第6話

 数日後の午後、ブレイズが休憩のため自前の訓練場から戻ってくると、真新しい騎士見習いの装備を身に付けた長髪の人物がフェアリと話しているのを見かけた。見たことのないその後ろ姿にブレイズは一瞬声を掛けるべきか迷ったが、ブレイズに気づいたフェアリが手招きした。フェアリの視線に釣られ、その人物はブレイズの方を振り返った。

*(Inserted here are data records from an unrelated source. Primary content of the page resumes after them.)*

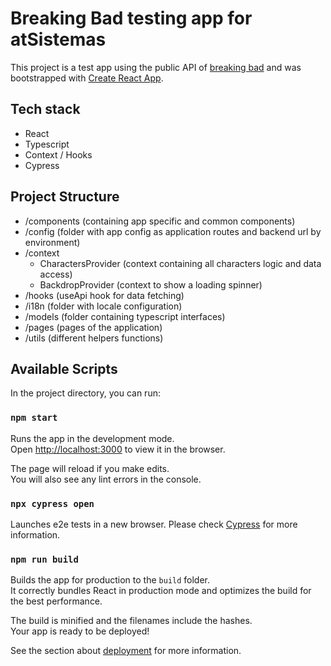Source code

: # Breaking Bad testing app for atSistemas

This project is a test app using the public API of [breaking bad](https://www.breakingbadapi.com/) and was bootstrapped with [Create React App](https://github.com/facebook/create-react-app).

## Tech stack
- React
- Typescript
- Context / Hooks
- Cypress

## Project Structure
- /components (containing app specific and common components)
- /config (folder with app config as application routes and backend url by environment)
- /context 
  -  CharactersProvider (context containing all characters logic and data access)
  -  BackdropProvider (context to show a loading spinner)
- /hooks (useApi hook for data fetching)
- /i18n (folder with locale configuration)
- /models (folder containing typescript interfaces)
- /pages (pages of the application)
- /utils (different helpers functions)

## Available Scripts

In the project directory, you can run:

### `npm start`

Runs the app in the development mode.\
Open [http://localhost:3000](http://localhost:3000) to view it in the browser.

The page will reload if you make edits.\
You will also see any lint errors in the console.

### `npx cypress open`

Launches e2e tests in a new browser.
Please check [Cypress](https://www.cypress.io/) for more information.

### `npm run build`

Builds the app for production to the `build` folder.\
It correctly bundles React in production mode and optimizes the build for the best performance.

The build is minified and the filenames include the hashes.\
Your app is ready to be deployed!

See the section about [deployment](https://facebook.github.io/create-react-app/docs/deployment) for more information.

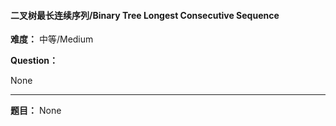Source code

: #### 二叉树最长连续序列/Binary Tree Longest Consecutive Sequence
**难度：** 中等/Medium

**Question：** 

None

------

**题目：** 
None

「ブレイズ。こちら、騎士団見習いで新しく入ってきたライオネル・セラトさん。」


 フェアリから紹介されたのは、眼鏡をかけ青く澄んだ瞳に整った顔をしており、街の娘達が見れば黄色い声を上げそうな容姿だった。鋭い目つきで一見冷たそうな印象に見えるが、にこりと微笑むと穏やかで知的な印象に変わった。


「初めまして。ライオネル・セラトと申します。」

「初めまして、ブレイズ・イストラル、クファルトス王国の騎士見習いです。」


 ライオネルとブレイズは握手した。


「ライオネルさんは今まで傭兵をしていたんですって。即戦力でも問題ないって採用担当者のお墨付きよ。」

「え、それなら本採用でも良かっただろうに。何で見習い騎士で採用されたんですか?」

「本採用は私から辞退したんです。傭兵業で腕を鍛えたとはいえ、剣術は我流ですし、騎士団での連携や業務には不慣れなもので。一度基礎から学ばせてほしいと採用の際にお願いしたんです。」


 ライオネルは謙遜するように言った。腕に自信がある傭兵にしては珍しく殊勝な態度にブレイズは感心した。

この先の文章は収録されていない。